Justin's House is a children's television comedy show produced by the BBC for CBeebies. It stars host Justin Fletcher, his green Little Monster, and his humanoid general-purpose housekeeping robot Robert.

Format

Series 1-4
Justin's House was recorded as a stage series in front of an audience of children, and was filmed at Dock 10 studios in Manchester.

The show usually starts with Robert singing the "Dusting for Justin" song, before welcoming the audience to Justin's House. This is usually followed by Robert introducing the main theme of the episode, with the help of Little Monster. Justin then makes his entrance, usually through one of the doors in the house, then singing the "Wiggle your Bottoms" song. Justin's entrance usually ends up creating some mess, for instance in Series 3 Episode 17 he opens the door into Robert, which causes Robert to throw custard pies everywhere. Justin and Robert then sing the Justin's House song. The show always ends with Justin, Robert, and any special guests featured in that episode singing a song.

From Series 2 onwards there was a colourful staircase next to the front door; each step was a different colour. The staircase leads the upstairs balcony part of the set, which contains Justin's bed, wardrobe and bathroom. In addition, a zebra called Dave is introduced in the opening titles, who flies to Justin's House via hot air balloon and crashes into the wall, staying with his head permanently displayed at the back of the set.

Series 5
Series 5 features a brand new format and set. There is no Dave the Zebra, and Justin's house is newly redecorated. The upstairs cannot be seen, but instead, the characters can go out in the garden, and also into Robert's workshop, which can also be seen in Robert's Memory Download and Pie Cam (series 2). This season was recorded within a closed studio without a live audience and is more sitcom-based, due to COVID-19 restrictions.

The show usually starts with Robert, then Justin will come in, and together they will sing the 'Who's in the House?' song. The show, like in series 5, always ends with Justin, Robert, and any special guests that featured in that episode singing a song with Justin, Robert and Little Monster.

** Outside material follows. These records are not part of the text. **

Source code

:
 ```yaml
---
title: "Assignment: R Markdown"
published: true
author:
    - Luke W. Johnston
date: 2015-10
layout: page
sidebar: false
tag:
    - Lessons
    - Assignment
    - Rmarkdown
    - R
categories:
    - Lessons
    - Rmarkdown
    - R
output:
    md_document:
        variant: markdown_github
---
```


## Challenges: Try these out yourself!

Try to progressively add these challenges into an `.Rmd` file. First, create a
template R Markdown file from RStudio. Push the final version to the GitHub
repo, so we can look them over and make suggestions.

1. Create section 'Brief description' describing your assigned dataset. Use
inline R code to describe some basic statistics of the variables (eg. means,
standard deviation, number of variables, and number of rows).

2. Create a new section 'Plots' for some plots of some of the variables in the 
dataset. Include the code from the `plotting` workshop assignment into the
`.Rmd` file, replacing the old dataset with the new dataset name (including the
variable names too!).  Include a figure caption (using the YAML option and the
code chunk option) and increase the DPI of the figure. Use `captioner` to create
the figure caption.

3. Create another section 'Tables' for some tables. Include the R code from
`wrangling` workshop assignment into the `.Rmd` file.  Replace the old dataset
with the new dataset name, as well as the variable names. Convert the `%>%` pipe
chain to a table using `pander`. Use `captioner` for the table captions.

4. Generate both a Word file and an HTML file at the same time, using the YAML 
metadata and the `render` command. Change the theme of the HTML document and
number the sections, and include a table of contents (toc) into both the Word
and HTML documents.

There is normally a blast of Confetti at the end of a majority of episodes, but not every episode features it.

Transmissions
Five series of Justin's House have aired.

Series 1 contained 28 episodes and was broadcast in Autumn 2011.

Series 2 contained 25 episodes and aired in two-halves. Episodes 1 – 12 were broadcast on Thursdays and Fridays at 11:00am and 5:00pm from 25 August – 30 September 2012. Episodes 13 – 23 were broadcast on Thursdays and Fridays from 5 January – 9 February 2013. Episodes 24 and 25 were special episodes that contained highlights from the series. These were broadcast on 30 and 31 March 2013 respectively.

Series 3 contained 20 episodes and aired in two-halves. Episodes 1 – 10 were broadcast on Thursdays and Fridays from 18 October – 16 November 2014. Episodes 11 – 20 were broadcast on Thursdays and Fridays from 28 February – 29 March 2015. Episodes 18 and 20 were special episodes that contained highlights from the series.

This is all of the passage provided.